* [INSTRUCTIONS TO FOLLOW]: Pull each line containing "profile" from the data.
── PROVIDED MATERIAL
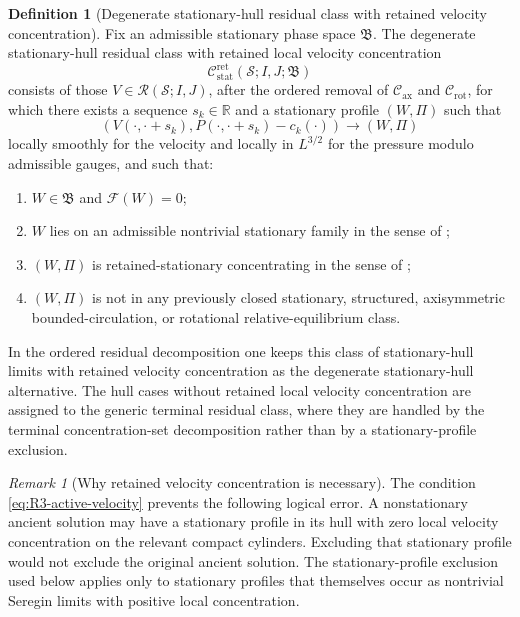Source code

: \documentclass[11pt]{amsart}
\numberwithin{equation}{section}
\theoremstyle{plain}
\theoremstyle{definition}
\newtheorem{definition}[definition]{Definition}
\theoremstyle{remark}
\newtheorem{remark}[remark]{Remark}
\newcommand{\Cax}{\mathcal C_{\mathrm{ax}}}
\newcommand{\Crot}{\mathcal C_{\mathrm{rot}}}
\newcommand{\Cstat}{\mathcal C_{\mathrm{stat}}^{\mathrm{ret}}}
\begin{document}
\begin{definition}[Degenerate stationary-hull residual class with retained velocity concentration]
\label{def:R3-active-class}
Fix an admissible stationary phase space \(\mathfrak B\).  The degenerate
stationary-hull residual class with retained local velocity concentration
\[
   \Cstat(\mathcal S;I,J;\mathfrak B)
\]
consists of those \(V\in\mathcal R(\mathcal S;I,J)\), after the ordered
removal of \(\Cax\) and \(\Crot\), for which there exists a
sequence \(s_k\in\mathbb R\) and a stationary profile \((W,\Pi)\) such that
\begin{equation}\label{eq:R3-hull-convergence}
   (V(\cdot,\cdot+s_k),P(\cdot,\cdot+s_k)-c_k(\cdot))
   \longrightarrow (W,\Pi)
\end{equation}
locally smoothly for the velocity and locally in \(L^{3/2}\) for the pressure
modulo admissible gauges, and such that:
\begin{enumerate}[label=(\roman*)]
   \item \(W\in\mathfrak B\) and \(\mathcal F(W)=0\);
   \item \(W\) lies on an admissible nontrivial stationary family in the sense
      of ;
   \item \((W,\Pi)\) is retained-stationary concentrating in the sense of
      ;
   \item \((W,\Pi)\) is not in any previously closed stationary, structured,
      axisymmetric bounded-circulation, or rotational relative-equilibrium
      class.
\end{enumerate}
In the ordered residual decomposition one keeps this class of stationary-hull
limits with retained velocity concentration as the degenerate stationary-hull
alternative.  The hull cases
without retained local velocity concentration
are assigned to the generic terminal residual class, where they are
handled by the terminal concentration-set decomposition rather than by a
stationary-profile exclusion.
\end{definition}

\begin{remark}[Why retained velocity concentration is necessary]
\label{rem:R3-active-necessary}
The condition \eqref{eq:R3-active-velocity} prevents the following logical error.  A
nonstationary ancient solution may have a stationary profile in its hull with
zero local velocity concentration on the relevant compact cylinders.  Excluding that stationary
profile would not exclude the original ancient solution.  The
stationary-profile exclusion used below applies only to stationary profiles
that themselves occur as nontrivial Seregin limits with positive local
concentration.
\end{remark}
\end{document}
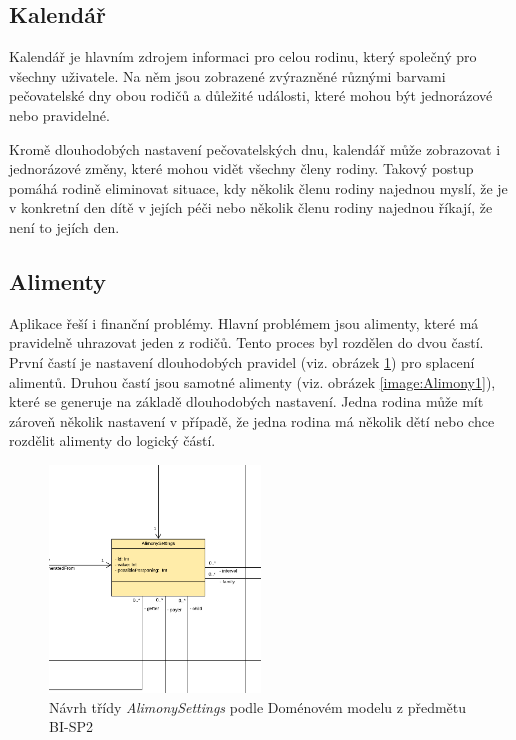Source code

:     \subsection{Kalendář}    
        Kalendář je hlavním zdrojem informaci pro celou rodinu, který společný pro všechny uživatele. Na něm jsou zobrazené zvýrazněné různými barvami pečovatelské dny obou rodičů a důležité události, které mohou být jednorázové nebo pravidelné. 
        
        Kromě dlouhodobých nastavení pečovatelských dnu, kalendář může zobrazovat i jednorázové změny, které mohou vidět všechny členy rodiny. Takový postup pomáhá rodině eliminovat situace, kdy několik členu rodiny najednou myslí, že je v konkretní den dítě v jejích péči nebo několik členu rodiny najednou říkají, že není to jejích den.  
    \subsection{Alimenty}    
        Aplikace řeší i finanční problémy. Hlavní problémem jsou alimenty, které má pravidelně uhrazovat jeden z rodičů. Tento proces byl rozdělen do dvou častí. První častí je nastavení dlouhodobých pravidel (viz. obrázek \ref{image:AlimonySettings1}) pro splacení alimentů. Druhou častí jsou samotné alimenty (viz. obrázek \ref{image:Alimony1}), které se generuje na základě dlouhodobých nastavení. Jedna rodina může mít zároveň několik nastavení v případě, že jedna rodina má několik dětí nebo chce rozdělit alimenty do logický částí.
        \begin{figure}\centering
	        \includegraphics[width=0.5\textwidth]{pdfs/AlimonySettings1}
	        \caption[Návrh AlimonySettings]{Návrh třídy \textit{AlimonySettings} podle Doménovém modelu z předmětu BI-SP2}\label{image:AlimonySettings1}
        \end{figure}
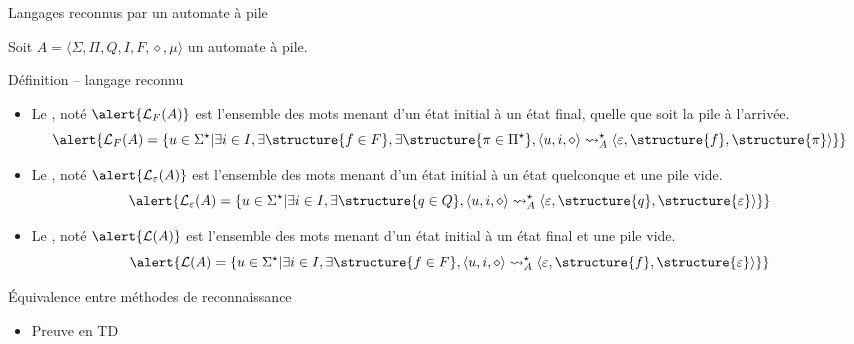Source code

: \begin{frame}{Langages reconnus par un automate à pile}
  \small
  
  Soit $A=\langle \Sigma, \Pi, Q, I, F, \diamond, \mu \rangle$ un automate à pile.

  \begin{block}{Définition -- langage reconnu}
    \begin{itemize}
    \item\vspace{-1mm} Le , noté $\alert{\mathcal{L}_F(A)}$ est l'ensemble des mots menant d'un état initial à un état final, quelle que soit la pile à l'arrivée. 
      $$\alert{\mathcal{L}_F(A) = \{u \in \Sigma^\star | \exists i\in I, \exists \structure{f\in F}, \exists \structure{\pi\in\Pi^\star}, \langle u, i, \diamond \rangle \leadsto_A^\star \langle \varepsilon, \structure{f}, \structure{\pi} \rangle\}}$$
    \item\vspace{-1mm} Le , noté $\alert{\mathcal{L}_\varepsilon(A)}$ est l'ensemble des mots menant d'un état initial à un état quelconque et une pile vide. 
      $$
      \alert{\mathcal{L}_\varepsilon(A) = \{u \in \Sigma^\star | \exists i\in I, \exists \structure{q\in Q}, \langle u, i, \diamond \rangle \leadsto_A^\star \langle \varepsilon, \structure{q}, \structure{\varepsilon} \rangle\}}
      $$
    \item\vspace{-1mm} Le , noté $\alert{\mathcal{L}(A)}$ est l'ensemble des mots menant d'un état initial à un état final et une pile vide. 
      $$
      \alert{\mathcal{L}(A) = \{u \in \Sigma^\star | \exists i\in I, \exists \structure{f\in F}, \langle u, i, \diamond \rangle \leadsto_A^\star \langle \varepsilon, \structure{f}, \structure{\varepsilon} \rangle\}}
      $$
    \end{itemize}
  \end{block}

  \vspace{-2mm}
  \begin{block}{Équivalence entre méthodes de reconnaissance}
    \begin{itemize}
    \item \vspace{-2mm}Preuve en TD
    \end{itemize}
  \end{block}
  
\end{frame}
────
* [RESPONSE]:
sequence \(s_k\in\mathbb R\) and a stationary profile \((W,\Pi)\) such that
stationary-profile exclusion.
nonstationary ancient solution may have a stationary profile in its hull with
profile would not exclude the original ancient solution.  The
stationary-profile exclusion used below applies only to stationary profiles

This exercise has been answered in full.